ESA Annual Meetings Online Program

The phylogeny and revised classification of Machaerotidae, the tube-making spittlebugs (Hemiptera: Auchenorrhyncha: Cercopoidea)

Monday, November 12, 2012: 10:51 AM
200 B, Floor Two (Knoxville Convention Center)
Adam J. Bell , Biological Sciences, State University of New York, Albany, Albany, NY
Gavin J. Svenson , Department of Invertebrate Zoology, Cleveland Museum of Natural History, Cleveland, OH
Jason R. Cryan , Research & Collections, New York State Museum, Albany, NY
Machaerotidae, with approximately 115 described species in 29 genera, is one of the five spittlebug families within the superfamily Cercopoidea (Hemiptera: Auchenorrhyncha: Cicadomorpha) (along with Cercopidae, Aphrophoridae, Epipygidae, and Clastopteridae).

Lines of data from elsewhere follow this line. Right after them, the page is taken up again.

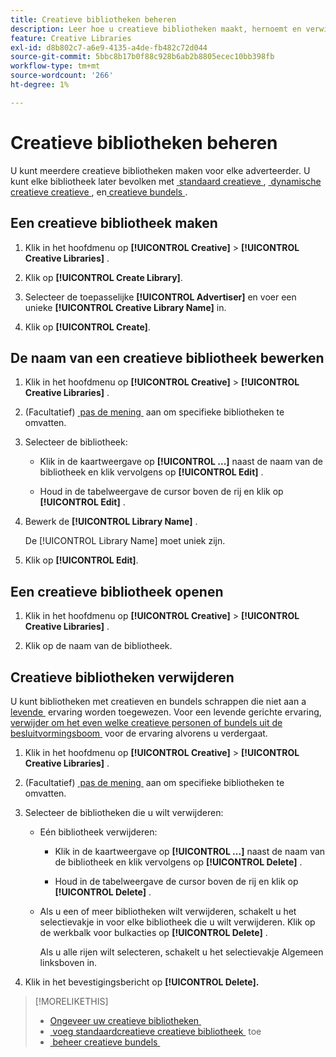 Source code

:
 ```yaml
---
title: Creatieve bibliotheken beheren
description: Leer hoe u creatieve bibliotheken maakt, hernoemt en verwijdert.
feature: Creative Libraries
exl-id: d8b802c7-a6e9-4135-a4de-fb482c72d044
source-git-commit: 5bbc8b17b0f88c928b6ab2b8805ecec10bb398fb
workflow-type: tm+mt
source-wordcount: '266'
ht-degree: 1%

---
```


# Creatieve bibliotheken beheren

U kunt meerdere creatieve bibliotheken maken voor elke adverteerder. U kunt elke bibliotheek later bevolken met [&#x200B; standaard creatieve &#x200B;](creative-add-standard.md), [&#x200B; dynamische creatieve creatieve &#x200B;](creative-add-dynamic.md), en [&#x200B; creatieve bundels &#x200B;](bundle-manage.md).

## Een creatieve bibliotheek maken

1. Klik in het hoofdmenu op **[!UICONTROL Creative]** > **[!UICONTROL Creative Libraries]** .

1. Klik op **[!UICONTROL Create Library]**.

1. Selecteer de toepasselijke **[!UICONTROL Advertiser]** en voer een unieke **[!UICONTROL Creative Library Name]** in.

1. Klik op **[!UICONTROL Create]**.

## De naam van een creatieve bibliotheek bewerken

1. Klik in het hoofdmenu op **[!UICONTROL Creative]** > **[!UICONTROL Creative Libraries]** .

1. (Facultatief) [&#x200B; pas de mening &#x200B;](/help/creative/introduction/customize-data-views.md) aan om specifieke bibliotheken te omvatten.

1. Selecteer de bibliotheek:

   * Klik in de kaartweergave op **[!UICONTROL ...]** naast de naam van de bibliotheek en klik vervolgens op **[!UICONTROL Edit]** .

   * Houd in de tabelweergave de cursor boven de rij en klik op **[!UICONTROL Edit]** .

1. Bewerk de **[!UICONTROL Library Name]** .

   De [!UICONTROL Library Name] moet uniek zijn.

1. Klik op **[!UICONTROL Edit]**.

## Een creatieve bibliotheek openen

1. Klik in het hoofdmenu op **[!UICONTROL Creative]** > **[!UICONTROL Creative Libraries]** .

1. Klik op de naam van de bibliotheek.

## Creatieve bibliotheken verwijderen

U kunt bibliotheken met creatieven en bundels schrappen die niet aan a [&#x200B; levende &#x200B;](/help/creative/experiences/experience-about.md#experience-statuses-experience-statuses) ervaring worden toegewezen. Voor een levende gerichte ervaring, [&#x200B; verwijder om het even welke creatieve personen of bundels uit de besluitvormingsboom &#x200B;](/help/creative/experiences/experience-target-node-delete.md) voor de ervaring alvorens u verdergaat.<!-- Not an option as of 3/4: > For an untargeted live experience, [remove any assigned creatives from the associated ad tag](/help/creative/experiences/experience-tag-assign-creatives.md) before you continue. -->

1. Klik in het hoofdmenu op **[!UICONTROL Creative]** > **[!UICONTROL Creative Libraries]** .

1. (Facultatief) [&#x200B; pas de mening &#x200B;](/help/creative/introduction/customize-data-views.md) aan om specifieke bibliotheken te omvatten.

1. Selecteer de bibliotheken die u wilt verwijderen:

   * Eén bibliotheek verwijderen:

      * Klik in de kaartweergave op **[!UICONTROL ...]** naast de naam van de bibliotheek en klik vervolgens op **[!UICONTROL Delete]** .

      * Houd in de tabelweergave de cursor boven de rij en klik op **[!UICONTROL Delete]** .

   * Als u een of meer bibliotheken wilt verwijderen, schakelt u het selectievakje in voor elke bibliotheek die u wilt verwijderen. Klik op de werkbalk voor bulkacties op **[!UICONTROL Delete]** .

     Als u alle rijen wilt selecteren, schakelt u het selectievakje Algemeen linksboven in.

1. Klik in het bevestigingsbericht op **[!UICONTROL Delete].**

>[!MORELIKETHIS]
>
>* [&#x200B; Ongeveer uw creatieve bibliotheken &#x200B;](/help/creative/creative-libraries/creative-libraries-about.md)
>* [&#x200B; voeg standaardcreatieve creatieve bibliotheek &#x200B;](creative-add-standard.md) toe
>* [&#x200B; beheer creatieve bundels &#x200B;](bundle-manage.md)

While spittlebugs are best known for the frothy mass produced by their nymphs, species of Machaerotidae produce hard, calcareous tubes in which they dwell. There has been little systematic research on the family, with Maa's (1963) "A Review of the Machaerotidae" being the most comprehensive to date, in which a generic level "probable family tree" was proposed based on morphological characters. More recently, in a molecular phylogenetic investigation of family-level relationships within Cercopoidea, Cryan and Svenson (2010) included 12 exemplars of Machaerotidae which were placed as a monophyletic lineage arising from the most basal node of the cercopoid phylogeny as the sister-group to all other spittlebugs, but their placement received low statistical support. The present study investigates the phylogeny of the family Machaerotidae with the specific aims of: (1) testing the monophyly of, and relationships among, the currently recognized subfamilies and tribes; (2) determining the phylogenetic placement of two newly described genera; and (3) revising the classification of the Machaerotidae based the molecular phylogeny.